A mirror image is a reflected duplication of an object that appears almost identical, but is reversed in the direction perpendicular to the mirror surface.  When I look at my reflection in the mirror, I realize that what is being reflected back on the surface is not really as it appears.

ACOAs tend to be perfectionist.  On the surface our lives may appear fine but scratch that same surface and wounds appear.  And anxiety and control issues are rampant.  I have been living my life in a state of denial; believing I’m in control.  The image I presented to the world was just a façade.

I never wanted to look in the mirror and see my alcoholic father reflected back at me.  I vowed never to abuse alcohol.  But I find myself repeating substance abuse-like patterns with food, shopping, and other compulsive behaviors.  Our mirror image, on the outside, reflects the image in the opposite.  If only it could reflect the true image from the inside out.
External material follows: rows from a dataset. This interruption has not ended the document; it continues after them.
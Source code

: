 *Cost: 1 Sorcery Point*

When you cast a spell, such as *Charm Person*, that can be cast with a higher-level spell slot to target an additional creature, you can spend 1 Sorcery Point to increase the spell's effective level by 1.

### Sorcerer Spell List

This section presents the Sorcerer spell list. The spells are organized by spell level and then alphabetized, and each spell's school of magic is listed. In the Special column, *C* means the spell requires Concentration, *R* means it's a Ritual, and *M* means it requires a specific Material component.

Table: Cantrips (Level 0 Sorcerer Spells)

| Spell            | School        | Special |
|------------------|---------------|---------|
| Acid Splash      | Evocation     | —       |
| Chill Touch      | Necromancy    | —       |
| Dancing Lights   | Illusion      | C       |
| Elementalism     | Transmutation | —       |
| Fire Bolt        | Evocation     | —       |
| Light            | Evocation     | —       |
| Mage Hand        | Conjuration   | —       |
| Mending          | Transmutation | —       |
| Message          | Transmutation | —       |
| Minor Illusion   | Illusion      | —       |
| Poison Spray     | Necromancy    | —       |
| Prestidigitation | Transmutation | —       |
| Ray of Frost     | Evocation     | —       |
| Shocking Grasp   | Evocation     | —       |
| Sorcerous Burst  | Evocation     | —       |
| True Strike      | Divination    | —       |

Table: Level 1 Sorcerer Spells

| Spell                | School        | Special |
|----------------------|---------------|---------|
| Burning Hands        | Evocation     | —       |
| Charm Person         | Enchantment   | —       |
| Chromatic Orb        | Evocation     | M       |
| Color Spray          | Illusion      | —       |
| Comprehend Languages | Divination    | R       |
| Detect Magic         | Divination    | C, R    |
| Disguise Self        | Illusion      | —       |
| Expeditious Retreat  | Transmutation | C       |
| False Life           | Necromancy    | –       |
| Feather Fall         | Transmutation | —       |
I’m Liz Hawkins and I’m a recovering Adult Child of an Alcoholic.

#ACoAAwareness

Repost from MyACoALife.com 09/08/16

Advertisements

The Peacemaking People Pleaser

I always thought axioms like Walk a Mile for Peace and Avoid Conflict at all Cost were good words to live by. Now I understand that as an ACOA, it’s simply my go-to approach to conflict.
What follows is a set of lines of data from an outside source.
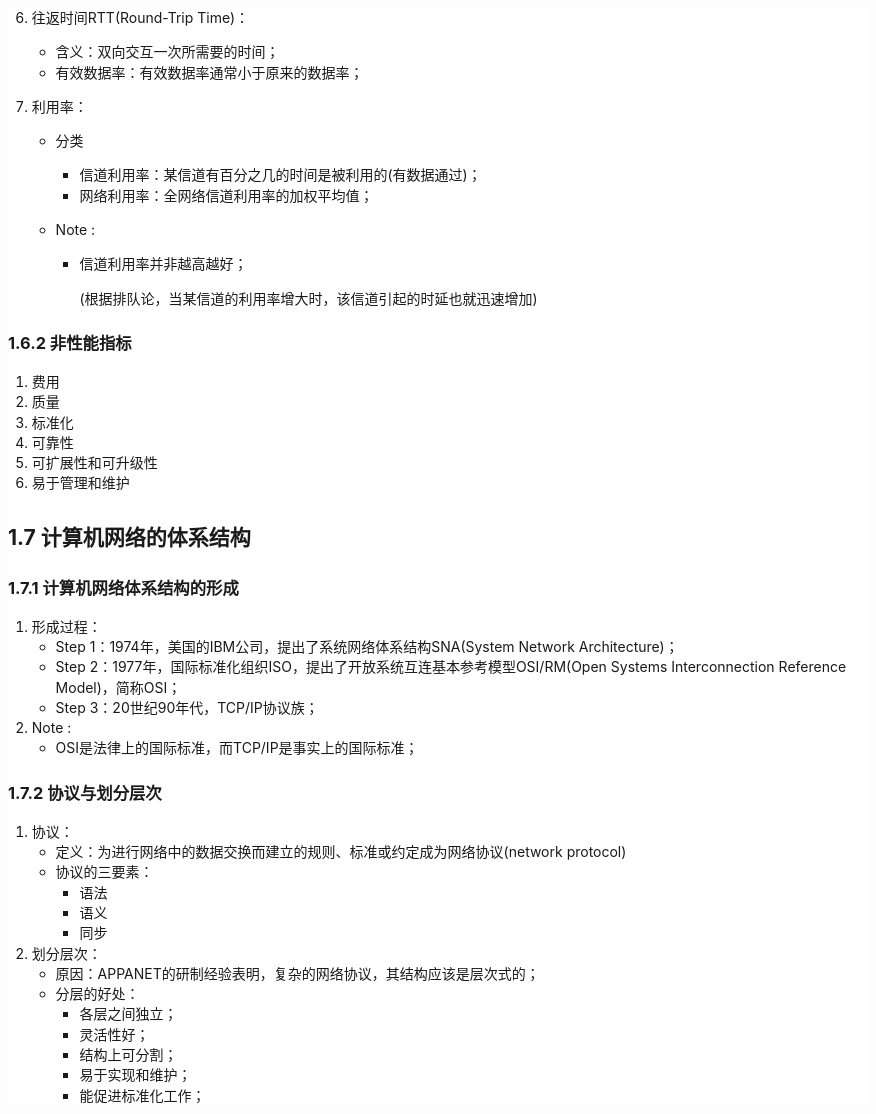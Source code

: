 6. 往返时间RTT(Round-Trip Time)：

   * 含义：双向交互一次所需要的时间；
   * 有效数据率：有效数据率通常小于原来的数据率；

7. 利用率：

   * 分类
     * 信道利用率：某信道有百分之几的时间是被利用的(有数据通过)；
     * 网络利用率：全网络信道利用率的加权平均值；

   * Note : 

     * 信道利用率并非越高越好；

       (根据排队论，当某信道的利用率增大时，该信道引起的时延也就迅速增加)



### 1.6.2 非性能指标

1. 费用
2. 质量
3. 标准化
4. 可靠性
5. 可扩展性和可升级性
6. 易于管理和维护



## 1.7 计算机网络的体系结构

### 1.7.1 计算机网络体系结构的形成

1. 形成过程：
   * Step 1：1974年，美国的IBM公司，提出了系统网络体系结构SNA(System Network Architecture)；
   * Step 2：1977年，国际标准化组织ISO，提出了开放系统互连基本参考模型OSI/RM(Open Systems Interconnection Reference Model)，简称OSI；
   * Step 3：20世纪90年代，TCP/IP协议族；
2. Note :
   * OSI是法律上的国际标准，而TCP/IP是事实上的国际标准；



### 1.7.2 协议与划分层次

1. 协议：
   * 定义：为进行网络中的数据交换而建立的规则、标准或约定成为网络协议(network protocol)
   * 协议的三要素：
     * 语法
     * 语义
     * 同步
2. 划分层次：
   * 原因：APPANET的研制经验表明，复杂的网络协议，其结构应该是层次式的；
   * 分层的好处：
     * 各层之间独立；
     * 灵活性好；
     * 结构上可分割；
     * 易于实现和维护；
     * 能促进标准化工作；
Conflict is inevitable. It’s a part of relationships between individuals who live and work together. But ACOAs have a fear of people who are in authority, people who are angry, and we don’t take personal criticism very well. We also tend to misinterpret assertiveness for anger. So we are constantly seeking approval of others; sometimes losing our identities in the process.

I have definitely been guilty of going along to get along and people pleasing. I don’t like the back and forth people go through trying to get their point across or trying to get their own way. Aggressive people do, at times, intimidate me. Although not the alcoholic in the family, growing up, my mother was very aggressive and I could never win an argument with her. She would have a hundred reasons for why I couldn’t do something or go someplace.
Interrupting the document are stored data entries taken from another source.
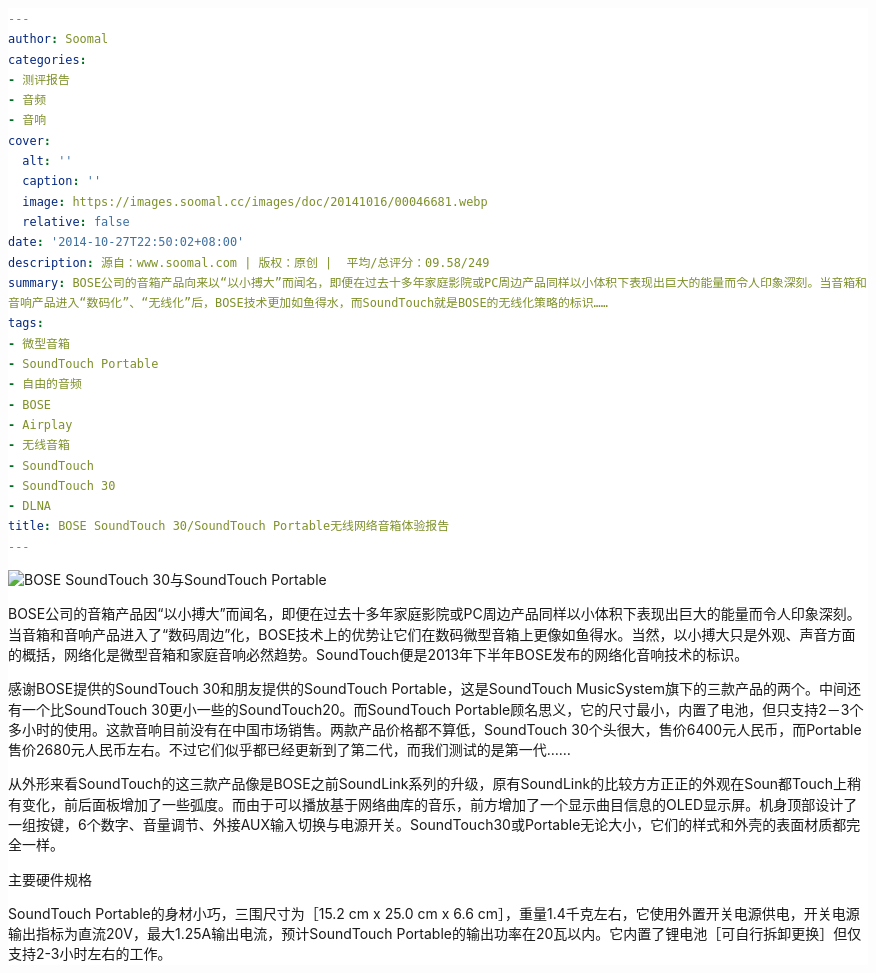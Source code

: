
 ```yaml
---
author: Soomal
categories:
- 测评报告
- 音频
- 音响
cover:
  alt: ''
  caption: ''
  image: https://images.soomal.cc/images/doc/20141016/00046681.webp
  relative: false
date: '2014-10-27T22:50:02+08:00'
description: 源自：www.soomal.com | 版权：原创 |  平均/总评分：09.58/249
summary: BOSE公司的音箱产品向来以“以小搏大”而闻名，即便在过去十多年家庭影院或PC周边产品同样以小体积下表现出巨大的能量而令人印象深刻。当音箱和音响产品进入“数码化”、“无线化”后，BOSE技术更加如鱼得水，而SoundTouch就是BOSE的无线化策略的标识……
tags:
- 微型音箱
- SoundTouch Portable
- 自由的音频
- BOSE
- Airplay
- 无线音箱
- SoundTouch
- SoundTouch 30
- DLNA
title: BOSE SoundTouch 30/SoundTouch Portable无线网络音箱体验报告
---
```


![BOSE SoundTouch 30与SoundTouch Portable](https://images.soomal.cc/images/doc/20141016/00046684.webp)



BOSE公司的音箱产品因“以小搏大”而闻名，即便在过去十多年家庭影院或PC周边产品同样以小体积下表现出巨大的能量而令人印象深刻。当音箱和音响产品进入了“数码周边”化，BOSE技术上的优势让它们在数码微型音箱上更像如鱼得水。当然，以小搏大只是外观、声音方面的概括，网络化是微型音箱和家庭音响必然趋势。SoundTouch便是2013年下半年BOSE发布的网络化音响技术的标识。



感谢BOSE提供的SoundTouch 30和朋友提供的SoundTouch Portable，这是SoundTouch MusicSystem旗下的三款产品的两个。中间还有一个比SoundTouch 30更小一些的SoundTouch20。而SoundTouch Portable顾名思义，它的尺寸最小，内置了电池，但只支持2－3个多小时的使用。这款音响目前没有在中国市场销售。两款产品价格都不算低，SoundTouch 30个头很大，售价6400元人民币，而Portable售价2680元人民币左右。不过它们似乎都已经更新到了第二代，而我们测试的是第一代……



从外形来看SoundTouch的这三款产品像是BOSE之前SoundLink系列的升级，原有SoundLink的比较方方正正的外观在Soun都Touch上稍有变化，前后面板增加了一些弧度。而由于可以播放基于网络曲库的音乐，前方增加了一个显示曲目信息的OLED显示屏。机身顶部设计了一组按键，6个数字、音量调节、外接AUX输入切换与电源开关。SoundTouch30或Portable无论大小，它们的样式和外壳的表面材质都完全一样。



主要硬件规格



SoundTouch Portable的身材小巧，三围尺寸为［15.2 cm x 25.0 cm x 6.6 cm］，重量1.4千克左右，它使用外置开关电源供电，开关电源输出指标为直流20V，最大1.25A输出电流，预计SoundTouch Portable的输出功率在20瓦以内。它内置了锂电池［可自行拆卸更换］但仅支持2-3小时左右的工作。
I learned only ask for things that I knew fit her specifications. Consequently, I spent a great deal of my youth in a self-imposed isolation in order to please others.

Hi, I’m Liz Hawkins and I’m a recovering Adult Child of an Alcoholic.

#ACoAAwareness

Distorted Reasoning

Some ACOAs suffer with distorted reasoning, a disease that distorts the reasoning all around them.  Because we try so hard to hide the pain of watching ourselves and those we love become mired in the disease and losing our grip on our own happiness, we use our thinking to twist and bend the truth into a more palatable shape.

We rationalize and deny what is right in front of us, make excuses and sometimes lie because it make us feel better than to admit the truth.  The alcoholic lies to hide their uses and abuses, the family members lie to hide the extent of addiction and their fear, pain, and confusion.

Soon our thinking becomes so filled with denial and rationalization that we lose our own sense of what is normal.  Eventually, our sense of reality becomes distorted.  This is the story of my life.  But I am able to tolerate the truth because I have a program; I accept the things I cannot change and change the things I can.  One day at a time.

Hi, I’m Liz Hawkins and I’m a recovering Adult Child of an Alcoholic.